# Window treatment nightmare



## tedesca (Jan 2, 2011)

I have a new house that is far more contemporary than my former home which was filled with plantation shutters/windows that didn't need treatments. This house has a ton of windows and a ton of doors (which open inward). In the summer it is very hot and in the winter it is very cold, so I really need light blocking and insulating - I assume drapes. What would you do with these windows and doors? How would you hang them (one long rod across all?)? Fabric ideas?

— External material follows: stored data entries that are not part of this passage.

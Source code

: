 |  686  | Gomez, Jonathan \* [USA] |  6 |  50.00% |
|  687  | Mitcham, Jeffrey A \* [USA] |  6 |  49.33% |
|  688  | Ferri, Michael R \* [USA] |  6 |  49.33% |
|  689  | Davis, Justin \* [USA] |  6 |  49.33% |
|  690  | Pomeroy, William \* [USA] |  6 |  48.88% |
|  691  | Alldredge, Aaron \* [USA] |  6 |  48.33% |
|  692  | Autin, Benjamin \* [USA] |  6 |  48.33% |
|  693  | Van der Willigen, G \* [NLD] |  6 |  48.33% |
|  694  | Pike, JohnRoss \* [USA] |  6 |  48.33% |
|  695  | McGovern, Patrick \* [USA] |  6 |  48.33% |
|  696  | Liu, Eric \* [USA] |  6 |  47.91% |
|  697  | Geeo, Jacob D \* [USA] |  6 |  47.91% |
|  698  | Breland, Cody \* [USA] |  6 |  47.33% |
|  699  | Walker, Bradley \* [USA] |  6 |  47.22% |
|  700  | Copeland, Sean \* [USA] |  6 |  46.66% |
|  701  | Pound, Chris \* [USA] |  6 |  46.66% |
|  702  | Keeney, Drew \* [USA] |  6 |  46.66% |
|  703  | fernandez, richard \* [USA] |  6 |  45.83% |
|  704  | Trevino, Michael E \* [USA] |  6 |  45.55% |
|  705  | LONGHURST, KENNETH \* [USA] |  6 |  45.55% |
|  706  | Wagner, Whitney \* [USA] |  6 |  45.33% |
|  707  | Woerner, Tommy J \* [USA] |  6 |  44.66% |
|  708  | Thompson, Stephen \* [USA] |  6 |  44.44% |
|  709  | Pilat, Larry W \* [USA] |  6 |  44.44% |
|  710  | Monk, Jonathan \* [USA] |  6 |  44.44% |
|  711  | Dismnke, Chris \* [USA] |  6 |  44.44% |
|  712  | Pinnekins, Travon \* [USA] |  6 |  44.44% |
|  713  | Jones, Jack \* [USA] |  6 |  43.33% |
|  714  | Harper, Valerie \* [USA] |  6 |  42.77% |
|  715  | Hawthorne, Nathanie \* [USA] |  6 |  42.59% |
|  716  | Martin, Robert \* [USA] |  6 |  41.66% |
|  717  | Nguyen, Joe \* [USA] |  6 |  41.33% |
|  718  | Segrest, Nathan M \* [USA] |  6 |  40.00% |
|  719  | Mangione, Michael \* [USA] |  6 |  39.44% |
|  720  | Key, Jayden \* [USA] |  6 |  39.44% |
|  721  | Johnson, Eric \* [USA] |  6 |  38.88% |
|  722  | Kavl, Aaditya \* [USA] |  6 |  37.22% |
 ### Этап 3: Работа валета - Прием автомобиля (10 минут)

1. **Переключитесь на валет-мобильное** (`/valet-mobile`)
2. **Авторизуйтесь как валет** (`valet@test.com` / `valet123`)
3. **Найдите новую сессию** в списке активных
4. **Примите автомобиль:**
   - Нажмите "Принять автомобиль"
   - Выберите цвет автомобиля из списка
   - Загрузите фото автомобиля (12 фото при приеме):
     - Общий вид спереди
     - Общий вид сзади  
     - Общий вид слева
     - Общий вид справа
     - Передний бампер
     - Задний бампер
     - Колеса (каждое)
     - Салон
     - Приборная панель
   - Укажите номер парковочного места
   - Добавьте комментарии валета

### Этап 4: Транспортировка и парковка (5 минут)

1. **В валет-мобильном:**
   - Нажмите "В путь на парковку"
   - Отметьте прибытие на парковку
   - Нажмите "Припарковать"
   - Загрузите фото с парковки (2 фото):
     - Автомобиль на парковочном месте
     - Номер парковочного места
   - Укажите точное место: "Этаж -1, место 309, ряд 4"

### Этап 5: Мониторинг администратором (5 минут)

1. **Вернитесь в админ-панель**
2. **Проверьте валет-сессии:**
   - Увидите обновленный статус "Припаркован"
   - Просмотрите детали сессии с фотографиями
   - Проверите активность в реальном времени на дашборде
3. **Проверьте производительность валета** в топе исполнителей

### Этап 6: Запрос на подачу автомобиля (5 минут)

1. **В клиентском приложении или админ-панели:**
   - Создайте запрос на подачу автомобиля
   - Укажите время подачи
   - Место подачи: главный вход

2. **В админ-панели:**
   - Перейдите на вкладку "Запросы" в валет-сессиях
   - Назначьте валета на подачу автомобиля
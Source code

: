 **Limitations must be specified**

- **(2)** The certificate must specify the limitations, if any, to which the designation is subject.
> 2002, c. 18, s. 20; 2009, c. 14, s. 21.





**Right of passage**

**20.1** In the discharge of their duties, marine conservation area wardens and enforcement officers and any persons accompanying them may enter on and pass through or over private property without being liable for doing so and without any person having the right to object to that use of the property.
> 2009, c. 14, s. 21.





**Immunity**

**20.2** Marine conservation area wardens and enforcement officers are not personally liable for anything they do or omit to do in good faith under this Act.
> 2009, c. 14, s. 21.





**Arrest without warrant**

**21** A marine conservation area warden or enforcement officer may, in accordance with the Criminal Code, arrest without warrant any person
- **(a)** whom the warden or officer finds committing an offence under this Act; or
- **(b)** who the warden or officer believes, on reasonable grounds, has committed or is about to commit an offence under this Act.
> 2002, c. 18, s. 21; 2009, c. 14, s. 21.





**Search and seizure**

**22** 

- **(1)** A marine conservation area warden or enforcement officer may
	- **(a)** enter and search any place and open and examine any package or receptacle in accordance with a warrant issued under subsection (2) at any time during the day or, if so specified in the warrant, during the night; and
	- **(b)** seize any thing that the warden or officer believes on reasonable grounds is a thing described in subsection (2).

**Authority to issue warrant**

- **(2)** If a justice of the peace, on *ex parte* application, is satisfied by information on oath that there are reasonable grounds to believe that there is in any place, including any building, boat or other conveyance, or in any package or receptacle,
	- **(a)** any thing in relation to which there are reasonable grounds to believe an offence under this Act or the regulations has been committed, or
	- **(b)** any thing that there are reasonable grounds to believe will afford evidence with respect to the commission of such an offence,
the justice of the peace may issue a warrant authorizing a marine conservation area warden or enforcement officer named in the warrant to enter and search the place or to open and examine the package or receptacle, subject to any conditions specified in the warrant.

The first set of pictures is the formal living and dining rooms which are just off the foyer (I also feel like the table should have a rug but think it may seem like rugs took over the room?). The second set is the family room at the rear of the house (don't mind the baby toys everywhere - we're awaiting a toy chest). I really appreciate any help you can offer!


----------



## bobtheblindguy (Dec 21, 2009)

Hi tedesca

In the living room dinning room I would suggest one of two treatments. First either woven wood or roman shades lined. This will give off a soft, warm atmosphere and be one of the best energy efficent treatments on the market. Next would be cellular shades very energy efficent as well. With either sets of treatments I would make inside mounts. If privacy is a issue then consider top down bottom up. Also I would do a soft valance across all three windows with maybe stationary panel on either side.
In th family room I would go with just wovens, romans or cellular shades but no valance or panels. Same on doors but I might consider cordless treatment for child safety and clean appearance. Good luck


----------